How MarkMonitor left >60,000 domains for the taking

Thanks to Nagli and d0xing for helping figure out what was happening with this issue.

I participate in a lot of bug bounty programs, where I try to automate the discovery of as many security issues as possible. Many companies do not know all of the assets that they have on the internet. When you know their attack surface better than them, you can find a lot of otherwise trivial issues.

One of the easiest types of issues to automatically discover are subdomain takeovers, where a DNS record or a load balancer points traffic towards an unknowing third party. If testing.example.com is pointed towards Amazon S3, what will S3 do if that bucket hasn't been created yet? It will just throw a 404 error — and wait for someone to claim it.

If we claim this domain inside S3 before example.com's owners do, then we can claim the right to use it with S3 and upload anything we want. By necessity, the ability to serve HTML and JavaScript is pretty impactful to the web platform — it bypasses SameSite for that domain, allows reading and setting unprotected and widely-scoped cookies, etc.

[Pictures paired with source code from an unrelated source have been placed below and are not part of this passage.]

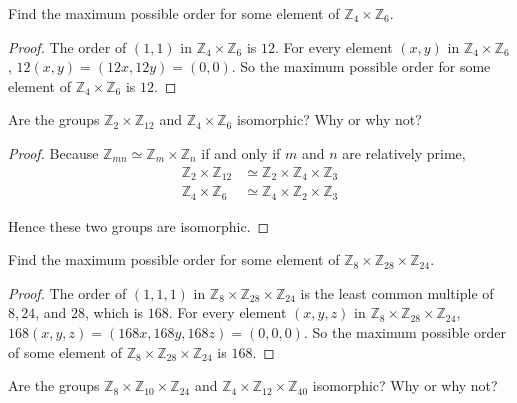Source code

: \begin{exercise}
    Find the maximum possible order for some element of $\mathbb{Z}_{4}\times\mathbb{Z}_{6}$.
\end{exercise}

\begin{proof}
    The order of $(1,1)$ in $\mathbb{Z}_{4}\times\mathbb{Z}_{6}$ is $12$. For every element $(x,y)$ in $\mathbb{Z}_{4}\times\mathbb{Z}_{6}$, $12(x,y) = (12x,12y) = (0,0)$. So the maximum possible order for some element of $\mathbb{Z}_{4}\times\mathbb{Z}_{6}$ is $12$.
\end{proof}

\begin{exercise}
    Are the groups $\mathbb{Z}_{2}\times\mathbb{Z}_{12}$ and $\mathbb{Z}_{4}\times\mathbb{Z}_{6}$ isomorphic? Why or why not?
\end{exercise}

\begin{proof}
    Because $\mathbb{Z}_{mn}\simeq \mathbb{Z}_{m}\times\mathbb{Z}_{n}$ if and only if $m$ and $n$ are relatively prime,
    \begin{align*}
        \mathbb{Z}_{2}\times\mathbb{Z}_{12} & \simeq \mathbb{Z}_{2}\times\mathbb{Z}_{4}\times\mathbb{Z}_{3} \\
        \mathbb{Z}_{4}\times\mathbb{Z}_{6}  & \simeq \mathbb{Z}_{4}\times\mathbb{Z}_{2}\times\mathbb{Z}_{3}
    \end{align*}

    Hence these two groups are isomorphic.
\end{proof}

\begin{exercise}
    Find the maximum possible order for some element of $\mathbb{Z}_{8}\times\mathbb{Z}_{28}\times\mathbb{Z}_{24}$.
\end{exercise}

\begin{proof}
    The order of $(1,1,1)$ in $\mathbb{Z}_{8}\times\mathbb{Z}_{28}\times\mathbb{Z}_{24}$ is the least common multiple of $8,24$, and $28$, which is $168$. For every element $(x,y,z)$ in $\mathbb{Z}_{8}\times\mathbb{Z}_{28}\times\mathbb{Z}_{24}$, $168(x,y,z) = (168x,168y,168z) = (0,0,0)$. So the maximum possible order of some element of $\mathbb{Z}_{8}\times\mathbb{Z}_{28}\times\mathbb{Z}_{24}$ is $168$.
\end{proof}

\begin{exercise}
    Are the groups $\mathbb{Z}_{8}\times\mathbb{Z}_{10}\times\mathbb{Z}_{24}$ and $\mathbb{Z}_{4}\times\mathbb{Z}_{12}\times\mathbb{Z}_{40}$ isomorphic? Why or why not?
\end{exercise}

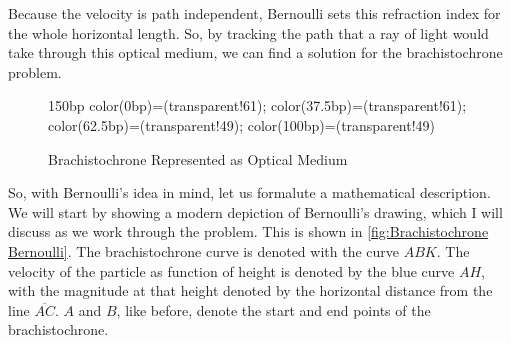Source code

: Because the velocity is path independent, Bernoulli sets this refraction index for the whole horizontal length. So, by tracking the path that a ray of light would take through this optical medium, we can find a solution for the \gls{brachistochrone} problem.
\begin{figure}[ht]
    \centering
    
  
 {150bp} {color(0bp)=(transparent!61);
color(37.5bp)=(transparent!61);
color(62.5bp)=(transparent!49);
color(100bp)=(transparent!49) } 


    \caption{Brachistochrone Represented as Optical Medium}
    \label{fig:Brachistochrone Optical}
\end{figure}

So, with Bernoulli's idea in mind, let us formalute a mathematical description. We will start by showing a modern depiction of Bernoulli's drawing, which I will discuss as we work through the problem. This is shown in \autoref{fig:Brachistochrone Bernoulli}.  The \gls{brachistochrone} curve is denoted with the curve $ABK$. The velocity of the particle as function of height is denoted by the blue curve $AH$, with the magnitude at that height denoted by the horizontal distance from the line $\overline{AC}$. $A$ and $B$, like before, denote the start and end points of the \gls{brachistochrone}.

Knowing this, I was very surprised to see hundreds of alerts from my automation in a few minutes — all claiming to have successfully captured S3 buckets for root domains belonging to major companies. Thinking I had broken it and it had gone off the rails, I quickly took a look and noticed that it had indeed worked, and my content was being served on a ton of domains with bug bounty programs.

A lot of buckets

At this point I had no idea what to do — why were there so many impacted domains across many organizations, and how was I even going to submit all of these issues? However, I noticed that the domains were slowly being changed to a MarkMonitor parked domain page.

image
Protection is unclear
Protection is unclear

It became clear that these were all parked domains with varying degrees of use, and they were all registered via MarkMonitor. This is a bit surprising, because MarkMonitor sells themselves as the domain registrar that does not make mistakes. It would be hard to understate the cost of losing domains for a tech company — anything that is pointed to them will immediately begin directing their traffic elsewhere. MarkMonitor is not a cheap solution to this problem, but it is widely used (apparently by "more than half of the Fortune 100", per the page).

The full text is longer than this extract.